Instructions for the task >> Would you restate the entries below word for word, starting at the first line and ending with the one that has "Ten wpis nie"?

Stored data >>

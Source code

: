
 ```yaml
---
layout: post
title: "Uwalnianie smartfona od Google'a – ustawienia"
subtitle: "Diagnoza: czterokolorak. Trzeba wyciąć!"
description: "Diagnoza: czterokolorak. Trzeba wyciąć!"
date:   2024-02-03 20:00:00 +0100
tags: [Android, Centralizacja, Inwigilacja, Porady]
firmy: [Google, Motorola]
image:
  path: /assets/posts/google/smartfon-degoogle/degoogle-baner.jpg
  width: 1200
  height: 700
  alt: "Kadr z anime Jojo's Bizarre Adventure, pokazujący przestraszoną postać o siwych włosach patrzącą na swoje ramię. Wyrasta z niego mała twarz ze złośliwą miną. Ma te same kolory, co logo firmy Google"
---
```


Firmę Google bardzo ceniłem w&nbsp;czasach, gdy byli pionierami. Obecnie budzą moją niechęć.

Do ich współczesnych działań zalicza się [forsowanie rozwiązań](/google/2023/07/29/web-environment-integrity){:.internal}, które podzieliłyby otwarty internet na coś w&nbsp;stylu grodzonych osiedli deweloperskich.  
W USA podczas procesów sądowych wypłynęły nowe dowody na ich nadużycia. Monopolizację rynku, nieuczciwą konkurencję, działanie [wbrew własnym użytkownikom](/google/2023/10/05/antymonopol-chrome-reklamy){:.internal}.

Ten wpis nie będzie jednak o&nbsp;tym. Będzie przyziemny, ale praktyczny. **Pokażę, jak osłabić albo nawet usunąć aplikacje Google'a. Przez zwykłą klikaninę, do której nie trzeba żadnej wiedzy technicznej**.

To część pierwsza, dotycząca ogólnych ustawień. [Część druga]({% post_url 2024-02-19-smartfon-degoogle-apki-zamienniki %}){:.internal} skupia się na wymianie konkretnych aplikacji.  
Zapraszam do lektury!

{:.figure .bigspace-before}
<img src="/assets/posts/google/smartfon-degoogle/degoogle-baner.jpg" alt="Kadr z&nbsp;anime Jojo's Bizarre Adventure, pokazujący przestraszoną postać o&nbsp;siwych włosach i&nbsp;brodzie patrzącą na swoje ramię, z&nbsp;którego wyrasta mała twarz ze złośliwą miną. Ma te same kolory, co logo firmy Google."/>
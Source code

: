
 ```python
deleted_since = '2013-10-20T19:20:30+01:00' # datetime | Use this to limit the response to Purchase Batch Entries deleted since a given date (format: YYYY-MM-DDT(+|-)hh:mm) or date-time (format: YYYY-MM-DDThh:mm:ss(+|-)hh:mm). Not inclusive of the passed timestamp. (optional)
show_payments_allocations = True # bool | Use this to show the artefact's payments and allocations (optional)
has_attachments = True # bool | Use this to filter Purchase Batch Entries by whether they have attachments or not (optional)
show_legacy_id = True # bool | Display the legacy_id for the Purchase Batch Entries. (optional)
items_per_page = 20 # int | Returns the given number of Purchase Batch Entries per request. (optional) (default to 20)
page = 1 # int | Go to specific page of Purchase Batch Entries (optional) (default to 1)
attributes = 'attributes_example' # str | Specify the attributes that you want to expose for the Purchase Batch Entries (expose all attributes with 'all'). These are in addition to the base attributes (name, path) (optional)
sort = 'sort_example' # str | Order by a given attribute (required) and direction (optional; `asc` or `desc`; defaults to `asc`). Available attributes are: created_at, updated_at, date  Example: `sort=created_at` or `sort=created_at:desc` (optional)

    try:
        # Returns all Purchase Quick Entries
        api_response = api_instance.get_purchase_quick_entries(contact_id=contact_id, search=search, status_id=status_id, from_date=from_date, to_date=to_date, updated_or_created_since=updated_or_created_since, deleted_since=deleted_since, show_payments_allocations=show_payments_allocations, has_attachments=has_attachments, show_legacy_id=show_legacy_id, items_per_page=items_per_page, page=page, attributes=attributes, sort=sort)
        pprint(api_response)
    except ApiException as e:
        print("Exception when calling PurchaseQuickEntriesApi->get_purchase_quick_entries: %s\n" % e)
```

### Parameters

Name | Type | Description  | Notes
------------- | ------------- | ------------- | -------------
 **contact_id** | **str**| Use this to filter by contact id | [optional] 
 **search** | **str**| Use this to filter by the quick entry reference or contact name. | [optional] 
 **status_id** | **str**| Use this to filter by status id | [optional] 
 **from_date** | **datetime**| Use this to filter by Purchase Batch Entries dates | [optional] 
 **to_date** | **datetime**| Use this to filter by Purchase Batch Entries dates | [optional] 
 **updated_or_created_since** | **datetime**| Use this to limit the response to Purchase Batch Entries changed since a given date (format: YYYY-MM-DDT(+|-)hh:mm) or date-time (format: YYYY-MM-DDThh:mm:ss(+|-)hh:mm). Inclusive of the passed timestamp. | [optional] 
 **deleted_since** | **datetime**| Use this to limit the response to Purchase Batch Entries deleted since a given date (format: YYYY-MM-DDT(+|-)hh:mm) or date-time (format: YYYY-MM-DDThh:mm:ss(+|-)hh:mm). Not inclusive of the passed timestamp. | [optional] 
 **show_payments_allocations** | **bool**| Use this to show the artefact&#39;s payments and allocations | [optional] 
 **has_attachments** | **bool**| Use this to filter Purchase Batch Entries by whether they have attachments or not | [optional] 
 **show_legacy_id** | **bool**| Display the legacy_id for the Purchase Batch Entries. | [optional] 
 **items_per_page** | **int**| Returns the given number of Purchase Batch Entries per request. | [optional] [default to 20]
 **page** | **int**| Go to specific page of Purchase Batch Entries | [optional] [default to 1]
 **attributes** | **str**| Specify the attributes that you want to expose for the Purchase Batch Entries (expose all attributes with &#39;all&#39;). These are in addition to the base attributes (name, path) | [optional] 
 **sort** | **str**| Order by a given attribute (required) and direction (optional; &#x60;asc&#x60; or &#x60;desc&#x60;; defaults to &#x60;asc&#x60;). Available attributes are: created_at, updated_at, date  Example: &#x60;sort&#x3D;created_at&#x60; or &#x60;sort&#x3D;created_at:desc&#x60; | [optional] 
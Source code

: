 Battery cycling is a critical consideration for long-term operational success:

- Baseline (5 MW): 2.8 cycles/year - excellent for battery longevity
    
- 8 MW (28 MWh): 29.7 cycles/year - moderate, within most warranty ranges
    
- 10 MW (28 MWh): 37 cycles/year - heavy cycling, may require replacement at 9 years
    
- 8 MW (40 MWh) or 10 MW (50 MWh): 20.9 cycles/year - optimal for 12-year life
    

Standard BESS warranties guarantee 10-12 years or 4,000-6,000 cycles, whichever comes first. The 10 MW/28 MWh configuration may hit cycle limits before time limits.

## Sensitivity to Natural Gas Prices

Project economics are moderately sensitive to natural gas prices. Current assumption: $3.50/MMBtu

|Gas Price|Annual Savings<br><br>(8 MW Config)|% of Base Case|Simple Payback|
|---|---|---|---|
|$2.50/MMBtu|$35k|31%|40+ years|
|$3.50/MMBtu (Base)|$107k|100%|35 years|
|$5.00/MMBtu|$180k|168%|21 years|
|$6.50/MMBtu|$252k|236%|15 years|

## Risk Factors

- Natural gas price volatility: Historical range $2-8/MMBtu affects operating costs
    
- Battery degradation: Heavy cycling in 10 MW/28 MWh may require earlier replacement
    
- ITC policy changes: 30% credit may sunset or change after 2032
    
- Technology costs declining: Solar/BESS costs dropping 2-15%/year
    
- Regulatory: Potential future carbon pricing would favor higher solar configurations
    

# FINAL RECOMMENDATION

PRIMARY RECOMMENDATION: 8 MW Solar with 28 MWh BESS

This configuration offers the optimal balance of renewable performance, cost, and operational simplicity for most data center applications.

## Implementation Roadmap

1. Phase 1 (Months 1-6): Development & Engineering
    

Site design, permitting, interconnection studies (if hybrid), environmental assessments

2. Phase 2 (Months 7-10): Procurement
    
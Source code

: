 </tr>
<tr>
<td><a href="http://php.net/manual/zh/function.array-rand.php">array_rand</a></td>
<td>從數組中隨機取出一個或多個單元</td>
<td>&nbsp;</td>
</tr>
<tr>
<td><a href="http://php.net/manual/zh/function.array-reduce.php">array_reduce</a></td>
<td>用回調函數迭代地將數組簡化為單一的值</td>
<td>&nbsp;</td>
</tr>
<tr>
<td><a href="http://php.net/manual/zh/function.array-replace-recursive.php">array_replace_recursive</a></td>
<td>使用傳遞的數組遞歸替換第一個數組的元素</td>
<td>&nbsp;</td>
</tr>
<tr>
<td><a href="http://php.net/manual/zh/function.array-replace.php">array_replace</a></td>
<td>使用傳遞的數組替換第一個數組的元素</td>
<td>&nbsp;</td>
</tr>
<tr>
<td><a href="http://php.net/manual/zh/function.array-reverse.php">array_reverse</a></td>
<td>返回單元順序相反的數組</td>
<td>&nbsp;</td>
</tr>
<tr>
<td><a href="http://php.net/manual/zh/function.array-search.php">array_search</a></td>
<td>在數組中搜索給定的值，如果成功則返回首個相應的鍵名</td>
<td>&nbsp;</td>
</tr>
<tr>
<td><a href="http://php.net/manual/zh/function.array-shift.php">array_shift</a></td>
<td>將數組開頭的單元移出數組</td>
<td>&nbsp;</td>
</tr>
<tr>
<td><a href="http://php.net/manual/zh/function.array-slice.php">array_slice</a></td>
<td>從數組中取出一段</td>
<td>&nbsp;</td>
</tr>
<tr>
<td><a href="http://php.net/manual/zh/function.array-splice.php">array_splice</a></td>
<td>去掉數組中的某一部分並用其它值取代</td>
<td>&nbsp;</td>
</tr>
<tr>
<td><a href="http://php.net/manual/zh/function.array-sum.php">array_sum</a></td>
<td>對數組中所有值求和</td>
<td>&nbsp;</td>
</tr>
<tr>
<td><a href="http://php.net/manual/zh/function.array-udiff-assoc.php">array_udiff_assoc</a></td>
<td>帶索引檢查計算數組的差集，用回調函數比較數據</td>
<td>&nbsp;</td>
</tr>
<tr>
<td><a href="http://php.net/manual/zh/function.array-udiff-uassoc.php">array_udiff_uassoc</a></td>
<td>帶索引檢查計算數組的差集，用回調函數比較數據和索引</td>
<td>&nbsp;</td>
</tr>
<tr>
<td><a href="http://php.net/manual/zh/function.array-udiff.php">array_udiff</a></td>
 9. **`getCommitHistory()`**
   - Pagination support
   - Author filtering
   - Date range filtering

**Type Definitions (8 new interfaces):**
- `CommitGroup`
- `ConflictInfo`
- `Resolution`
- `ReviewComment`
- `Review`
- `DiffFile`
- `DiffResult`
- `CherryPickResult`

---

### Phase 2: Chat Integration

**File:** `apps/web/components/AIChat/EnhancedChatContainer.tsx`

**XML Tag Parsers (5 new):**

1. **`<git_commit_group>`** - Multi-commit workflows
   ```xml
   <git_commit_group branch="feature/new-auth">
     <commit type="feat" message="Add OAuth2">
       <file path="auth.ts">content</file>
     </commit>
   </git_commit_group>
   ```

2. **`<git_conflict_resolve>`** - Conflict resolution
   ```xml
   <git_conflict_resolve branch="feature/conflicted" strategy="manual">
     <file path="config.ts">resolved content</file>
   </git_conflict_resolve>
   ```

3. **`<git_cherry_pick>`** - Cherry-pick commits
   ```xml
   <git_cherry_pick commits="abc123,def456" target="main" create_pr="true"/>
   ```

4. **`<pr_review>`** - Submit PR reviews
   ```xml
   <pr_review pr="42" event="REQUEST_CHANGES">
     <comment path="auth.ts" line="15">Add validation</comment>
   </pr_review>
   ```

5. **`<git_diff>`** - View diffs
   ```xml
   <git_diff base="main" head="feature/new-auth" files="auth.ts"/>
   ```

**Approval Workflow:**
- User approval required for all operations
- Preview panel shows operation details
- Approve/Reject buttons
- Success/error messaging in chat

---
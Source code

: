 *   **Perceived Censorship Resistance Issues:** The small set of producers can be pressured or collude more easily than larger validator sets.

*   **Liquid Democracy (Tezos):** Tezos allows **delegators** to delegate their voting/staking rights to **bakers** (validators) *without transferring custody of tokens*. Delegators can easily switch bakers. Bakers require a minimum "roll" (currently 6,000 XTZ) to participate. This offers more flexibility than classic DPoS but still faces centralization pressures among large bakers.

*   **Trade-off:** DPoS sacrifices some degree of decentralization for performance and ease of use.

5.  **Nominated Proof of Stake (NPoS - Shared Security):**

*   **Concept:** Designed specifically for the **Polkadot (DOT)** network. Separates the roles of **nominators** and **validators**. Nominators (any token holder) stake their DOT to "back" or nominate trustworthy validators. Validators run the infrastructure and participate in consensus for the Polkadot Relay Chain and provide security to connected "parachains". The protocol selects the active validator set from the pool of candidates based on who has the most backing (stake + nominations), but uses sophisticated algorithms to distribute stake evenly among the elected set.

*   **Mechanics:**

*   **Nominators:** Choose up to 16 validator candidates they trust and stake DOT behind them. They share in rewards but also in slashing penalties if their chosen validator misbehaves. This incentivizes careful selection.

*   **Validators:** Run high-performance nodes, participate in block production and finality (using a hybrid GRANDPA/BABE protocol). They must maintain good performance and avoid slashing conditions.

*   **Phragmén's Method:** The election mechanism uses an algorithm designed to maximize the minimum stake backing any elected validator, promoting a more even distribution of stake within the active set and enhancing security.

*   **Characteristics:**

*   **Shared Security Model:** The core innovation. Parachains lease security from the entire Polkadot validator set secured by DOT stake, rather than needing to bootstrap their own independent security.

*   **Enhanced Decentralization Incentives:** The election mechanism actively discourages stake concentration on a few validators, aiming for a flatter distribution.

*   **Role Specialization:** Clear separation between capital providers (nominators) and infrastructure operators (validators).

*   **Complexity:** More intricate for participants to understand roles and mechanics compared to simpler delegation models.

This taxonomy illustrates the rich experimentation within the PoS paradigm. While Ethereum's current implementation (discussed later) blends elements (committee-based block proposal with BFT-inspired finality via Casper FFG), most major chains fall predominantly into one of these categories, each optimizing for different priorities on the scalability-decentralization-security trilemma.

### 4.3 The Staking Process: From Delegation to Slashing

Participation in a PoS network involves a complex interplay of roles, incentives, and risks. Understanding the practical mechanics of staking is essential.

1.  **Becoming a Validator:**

Result of this task >>
Source code

:
 ```yaml
---
layout: post
title: "Uwalnianie smartfona od Google'a – ustawienia"
subtitle: "Diagnoza: czterokolorak. Trzeba wyciąć!"
description: "Diagnoza: czterokolorak. Trzeba wyciąć!"
date:   2024-02-03 20:00:00 +0100
tags: [Android, Centralizacja, Inwigilacja, Porady]
firmy: [Google, Motorola]
image:
  path: /assets/posts/google/smartfon-degoogle/degoogle-baner.jpg
  width: 1200
  height: 700
  alt: "Kadr z anime Jojo's Bizarre Adventure, pokazujący przestraszoną postać o siwych włosach patrzącą na swoje ramię. Wyrasta z niego mała twarz ze złośliwą miną. Ma te same kolory, co logo firmy Google"
---
```


Firmę Google bardzo ceniłem w&nbsp;czasach, gdy byli pionierami. Obecnie budzą moją niechęć.

Do ich współczesnych działań zalicza się [forsowanie rozwiązań](/google/2023/07/29/web-environment-integrity){:.internal}, które podzieliłyby otwarty internet na coś w&nbsp;stylu grodzonych osiedli deweloperskich.  
W USA podczas procesów sądowych wypłynęły nowe dowody na ich nadużycia. Monopolizację rynku, nieuczciwą konkurencję, działanie [wbrew własnym użytkownikom](/google/2023/10/05/antymonopol-chrome-reklamy){:.internal}.

Ten wpis nie będzie jednak o&nbsp;tym. Będzie przyziemny, ale praktyczny. **Pokażę, jak osłabić albo nawet usunąć aplikacje Google'a. Przez zwykłą klikaninę, do której nie trzeba żadnej wiedzy technicznej**.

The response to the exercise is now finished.